## WORK INSTRUCTIONS
Nothing but the lines from the one with "Most of the" down to the one with "We also discuss" should be returned, exactly and with both ends included, from the material below.

## DATA UNDER STUDY
=-=-=

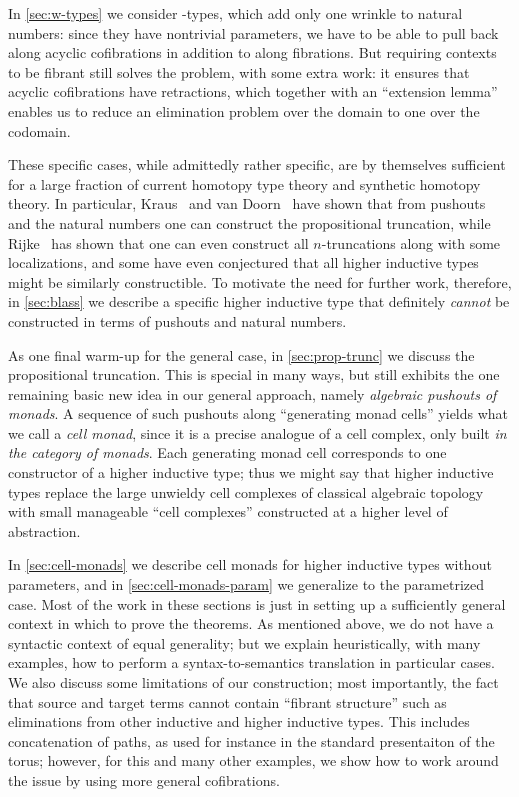\documentclass{amsart}
\let\W\iW
\begin{document}
In \cref{sec:w-types} we consider \W-types, which add only one wrinkle to natural numbers: since they have nontrivial parameters, we have to be able to pull back along acyclic cofibrations in addition to along fibrations.
But requiring contexts to be fibrant still solves the problem, with some extra work: it ensures that acyclic cofibrations have retractions, which together with an ``extension lemma'' enables us to reduce an elimination problem over the domain to one over the codomain.

These specific cases, while admittedly rather specific, are by themselves sufficient for a large fraction of current homotopy type theory and synthetic homotopy theory.
In particular, Kraus~\cite{kraus:nonrec-hit} and van Doorn~\cite{vandoorn:proptrunc-nonrec} have shown that from pushouts and the natural numbers one can construct the propositional truncation, while Rijke~\cite{rijke:join,rijke:omegaloc-talk} has shown that one can even construct all $n$-truncations along with some localizations, and some have even conjectured that all higher inductive types might be similarly constructible.
To motivate the need for further work, therefore, in \cref{sec:blass} we describe a specific higher inductive type that definitely \emph{cannot} be constructed in terms of pushouts and natural numbers.

As one final warm-up for the general case, in \cref{sec:prop-trunc} we discuss the propositional truncation.
This is special in many ways, but still exhibits the one remaining basic new idea in our general approach, namely \emph{algebraic pushouts of monads}.
A sequence of such pushouts along ``generating monad cells'' yields what we call a \emph{cell monad}, since it is a precise analogue of a cell complex, only built \emph{in the category of monads}.
Each generating monad cell corresponds to one constructor of a higher inductive type; thus we might say that higher inductive types replace the large unwieldy cell complexes of classical algebraic topology with small manageable ``cell complexes'' constructed at a higher level of abstraction.

In \cref{sec:cell-monads} we describe cell monads for higher inductive types without parameters, and in \cref{sec:cell-monads-param} we generalize to the parametrized case.
Most of the work in these sections is just in setting up a sufficiently general context in which to prove the theorems.
As mentioned above, we do not have a syntactic context of equal generality; but we explain heuristically, with many examples, how to perform a syntax-to-semantics translation in particular cases.
We also discuss some limitations of our construction; most importantly, the fact that source and target terms cannot contain ``fibrant structure'' such as eliminations from other inductive and higher inductive types.
This includes concatenation of paths, as used for instance in the standard presentaiton of the torus; however, for this and many other examples, we show how to work around the issue by using more general cofibrations.
\end{document}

=-=-=

## WRITTEN ANSWER
Most of the work in these sections is just in setting up a sufficiently general context in which to prove the theorems.
As mentioned above, we do not have a syntactic context of equal generality; but we explain heuristically, with many examples, how to perform a syntax-to-semantics translation in particular cases.
We also discuss some limitations of our construction; most importantly, the fact that source and target terms cannot contain ``fibrant structure'' such as eliminations from other inductive and higher inductive types.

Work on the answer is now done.